Collected data
-------------------------

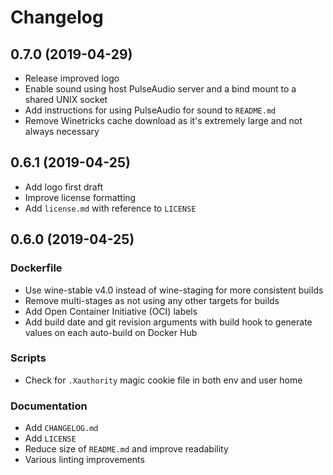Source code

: # Changelog

## 0.7.0 (2019-04-29)

* Release improved logo
* Enable sound using host PulseAudio server and a bind mount to a shared UNIX socket
* Add instructions for using PulseAudio for sound to `README.md`
* Remove Winetricks cache download as it's extremely large and not always necessary

## 0.6.1 (2019-04-25)

* Add logo first draft
* Improve license formatting
* Add `license.md` with reference to `LICENSE`

## 0.6.0 (2019-04-25)

### Dockerfile

* Use wine-stable v4.0 instead of wine-staging for more consistent builds
* Remove multi-stages as not using any other targets for builds
* Add Open Container Initiative (OCI) labels
* Add build date and git revision arguments with build hook to generate values on each auto-build on Docker Hub

### Scripts

* Check for `.Xauthority` magic cookie file in both env and user home

### Documentation

* Add `CHANGELOG.md`
* Add `LICENSE`
* Reduce size of `README.md` and improve readability
* Various linting improvements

-------------------------

Task -> Go line by line through the records and copy those that contain the word "PulseAudio".

Answer space ->
* Enable sound using host PulseAudio server and a bind mount to a shared UNIX socket
* Add instructions for using PulseAudio for sound to `README.md`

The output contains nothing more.